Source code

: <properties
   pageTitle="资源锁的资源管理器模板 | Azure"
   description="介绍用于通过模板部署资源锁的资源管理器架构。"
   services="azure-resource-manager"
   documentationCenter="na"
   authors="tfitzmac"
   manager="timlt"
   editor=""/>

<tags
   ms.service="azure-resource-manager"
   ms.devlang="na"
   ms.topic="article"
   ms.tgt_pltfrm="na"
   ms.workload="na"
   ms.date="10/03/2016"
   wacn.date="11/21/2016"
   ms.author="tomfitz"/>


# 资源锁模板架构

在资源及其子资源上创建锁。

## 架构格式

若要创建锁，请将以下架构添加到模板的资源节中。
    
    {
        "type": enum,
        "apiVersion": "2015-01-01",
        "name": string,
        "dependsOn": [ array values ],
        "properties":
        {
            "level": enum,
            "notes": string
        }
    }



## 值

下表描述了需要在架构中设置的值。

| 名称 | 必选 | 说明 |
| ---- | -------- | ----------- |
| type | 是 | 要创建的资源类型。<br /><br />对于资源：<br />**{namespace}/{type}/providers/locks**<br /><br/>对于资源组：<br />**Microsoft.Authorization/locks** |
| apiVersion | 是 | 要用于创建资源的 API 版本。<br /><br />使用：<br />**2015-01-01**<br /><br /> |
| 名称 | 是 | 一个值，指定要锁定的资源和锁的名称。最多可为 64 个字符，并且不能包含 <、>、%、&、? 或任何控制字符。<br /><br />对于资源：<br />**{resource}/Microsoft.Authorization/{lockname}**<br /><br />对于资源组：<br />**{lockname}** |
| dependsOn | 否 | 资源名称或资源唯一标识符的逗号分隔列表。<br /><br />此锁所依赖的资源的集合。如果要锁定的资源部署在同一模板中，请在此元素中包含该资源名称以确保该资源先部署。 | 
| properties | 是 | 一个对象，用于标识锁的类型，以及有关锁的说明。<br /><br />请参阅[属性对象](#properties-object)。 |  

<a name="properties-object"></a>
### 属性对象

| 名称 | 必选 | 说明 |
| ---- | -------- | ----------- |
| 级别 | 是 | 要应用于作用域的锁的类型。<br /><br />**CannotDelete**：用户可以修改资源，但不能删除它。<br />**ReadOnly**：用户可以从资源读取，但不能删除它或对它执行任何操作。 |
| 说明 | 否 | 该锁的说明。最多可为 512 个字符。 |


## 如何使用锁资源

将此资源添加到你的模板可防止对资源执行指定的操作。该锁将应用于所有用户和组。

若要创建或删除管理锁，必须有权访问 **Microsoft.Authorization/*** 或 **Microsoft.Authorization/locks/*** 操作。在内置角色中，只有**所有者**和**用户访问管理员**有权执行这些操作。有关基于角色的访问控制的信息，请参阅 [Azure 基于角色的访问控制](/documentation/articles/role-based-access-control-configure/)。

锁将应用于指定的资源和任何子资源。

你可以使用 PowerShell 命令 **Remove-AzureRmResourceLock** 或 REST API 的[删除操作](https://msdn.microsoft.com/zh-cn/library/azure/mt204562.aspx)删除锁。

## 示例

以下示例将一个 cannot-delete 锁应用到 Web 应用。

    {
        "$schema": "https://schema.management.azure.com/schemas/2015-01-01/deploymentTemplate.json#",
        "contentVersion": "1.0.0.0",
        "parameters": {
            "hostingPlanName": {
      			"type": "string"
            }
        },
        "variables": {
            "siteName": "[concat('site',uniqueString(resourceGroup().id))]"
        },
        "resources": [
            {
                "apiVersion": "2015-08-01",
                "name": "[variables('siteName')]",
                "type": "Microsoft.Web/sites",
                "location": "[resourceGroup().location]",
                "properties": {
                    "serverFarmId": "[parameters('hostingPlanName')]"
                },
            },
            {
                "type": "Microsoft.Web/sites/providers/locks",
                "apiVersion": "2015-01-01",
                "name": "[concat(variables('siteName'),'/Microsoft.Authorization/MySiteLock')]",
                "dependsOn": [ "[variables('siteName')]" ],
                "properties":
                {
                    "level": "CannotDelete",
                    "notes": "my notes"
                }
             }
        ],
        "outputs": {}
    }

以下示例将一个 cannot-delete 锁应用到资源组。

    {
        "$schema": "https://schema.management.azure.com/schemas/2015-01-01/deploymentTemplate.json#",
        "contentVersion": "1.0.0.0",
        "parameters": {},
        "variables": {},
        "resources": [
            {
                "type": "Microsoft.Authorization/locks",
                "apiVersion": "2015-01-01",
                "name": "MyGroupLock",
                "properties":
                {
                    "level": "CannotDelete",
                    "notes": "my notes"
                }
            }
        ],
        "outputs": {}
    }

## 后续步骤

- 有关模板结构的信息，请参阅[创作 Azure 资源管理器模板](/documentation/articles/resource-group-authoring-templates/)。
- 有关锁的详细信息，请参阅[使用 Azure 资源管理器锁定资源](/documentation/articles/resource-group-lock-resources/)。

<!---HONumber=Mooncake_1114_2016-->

* REQUIREMENT: Pull out each line of the listing that holds the string "apiVersion".

* OUTPUT:
        "apiVersion": "2015-01-01",
| apiVersion | 是 | 要用于创建资源的 API 版本。<br /><br />使用：<br />**2015-01-01**<br /><br /> |
                "apiVersion": "2015-08-01",
                "apiVersion": "2015-01-01",
                "apiVersion": "2015-01-01",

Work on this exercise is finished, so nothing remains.